**Exercise:**
Where an entry contains an image, skip the image and print the rest exactly.

**Pictures paired with source code:**
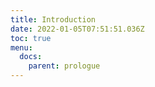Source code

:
 ```yaml
---
title: Introduction
date: 2022-01-05T07:51:51.036Z
toc: true
menu:
  docs:
    parent: prologue
---
```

**Reply:**
Source code

:
 ```yaml
---
title: Introduction
date: 2022-01-05T07:51:51.036Z
toc: true
menu:
  docs:
    parent: prologue
---
```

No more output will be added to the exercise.